4 Experiments and Results

In this paper, we have used a supervised machine learning approach to classify EEG and peripheral physiological signals to differentiate between different emotional states. The EEG and peripheral physiological signals were wavelet decomposed to five-level DWT using Haar wavelets. Thirty-four features are extracted using the detail and approximate subbands of the decomposed wavelets. Vectors are formed by concatenating these features. This feature matrix is classified using KNN classifier with fivefold cross-validation method. This method is proposed to find the accuracy of the emotional analysis using psychophysiological signals.

Different pilot experiments were done and K = 10 was chosen based on the performance in terms of accuracy.

The accuracy is computed using the confusion matrix. The multi-class confusion matrix is \( 4*4 \) matrix with true positive are placed at i = j cell of \( A_{ij} \) confusion matrix.

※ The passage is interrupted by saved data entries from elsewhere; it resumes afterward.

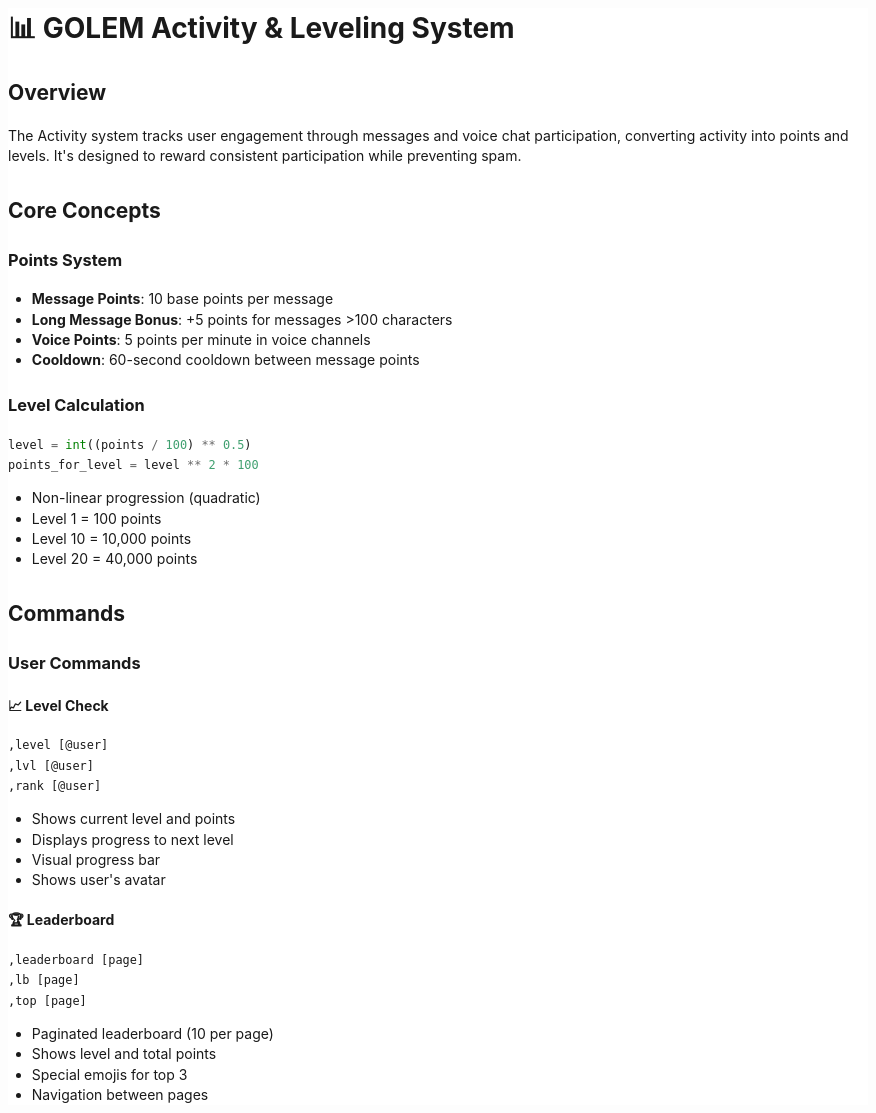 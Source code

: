 # 📊 GOLEM Activity & Leveling System

## Overview

The Activity system tracks user engagement through messages and voice chat participation, converting activity into points and levels. It's designed to reward consistent participation while preventing spam.

## Core Concepts

### Points System
- **Message Points**: 10 base points per message
- **Long Message Bonus**: +5 points for messages >100 characters
- **Voice Points**: 5 points per minute in voice channels
- **Cooldown**: 60-second cooldown between message points

### Level Calculation
```python
level = int((points / 100) ** 0.5)
points_for_level = level ** 2 * 100
```
- Non-linear progression (quadratic)
- Level 1 = 100 points
- Level 10 = 10,000 points
- Level 20 = 40,000 points

## Commands

### User Commands

#### 📈 Level Check
```
,level [@user]
,lvl [@user]
,rank [@user]
```
- Shows current level and points
- Displays progress to next level
- Visual progress bar
- Shows user's avatar

#### 🏆 Leaderboard
```
,leaderboard [page]
,lb [page]
,top [page]
```
- Paginated leaderboard (10 per page)
- Shows level and total points
- Special emojis for top 3
- Navigation between pages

The sensitivity and specificity is calculated using confusion matrix.

$$ \text{SENSITIVITY} = \frac{\text{TRUE POSITIVE}}{\text{TRUE POSITIVE} + \sum_{N} \text{FALSE NEGATIVE}} $$
(1)
$$ \text{SPECIFICITY} = \frac{\text{TRUE NEGATIVE}}{{\text{TRUE NEGATIVE} + \sum_{N} \text{FALSE POSITIVE}}} $$
(2)

The multi-class accuracy is obtained from the sensitivity and specificity of the classified results:

$$ \text{ACCURACY} = \frac{{\text{SENSITIVITY} + \text{SPECIFICITY}}}{2} $$
(3)

The four classes are classified with the KNN classifier with 87.1% accuracy.

In Fig. 1, the confusion matrix of KNN classifier with data points is inserted as true class versus predicted class is shown. The diagonal elements of the \( 4*4 \) matrix depicts that the data points are accurately predicted, whereas the other elements of the matrix depicts the missclassification of the data points.

Fig. 1
figure 1

Confusion matrix in terms of data points of KNN classifier

In Fig. 2, the confusion matrix is shown in terms of percentage of data points accurately classified or misclassified. In Fig. 3, the region of convergence is shown for the KNN classifier.

Fig. 2
figure 2

Confusion matrix in terms of percentage accuracy of KNN classifier

Fig. 3
figure 3

Region of convergence curve for KNN classifier

5 Conclusion

In this paper, we have proposed a DWT-based approach to the emotion analysis of the humans using video stimuli. The proposed approach trains the psychophysiological signals using the five-level DWT and then, extracting features such as mean, standard deviation, power spectral density, average decrease rate during decay time, heart rate and heart rate variability and eye blinking rate to classify the emotion expressed explicitly or even implicit emotions are detected. The KNN classifies the emotions as into four classes that are high valence high arousal, high valence low arousal, low valence high arousal and low valence low arousal. A good classification accuracy of 87.1% is obtained using KNN classifier suggest that this algorithm is suitable for training data to classify the emotions using visual stimuli.

Use of weighted KNN with feature reduction using principal component analysis will also be tried to reduce the system complexity. In future, the focus will be to use deep learning, Random forest etc., to further improve the performance.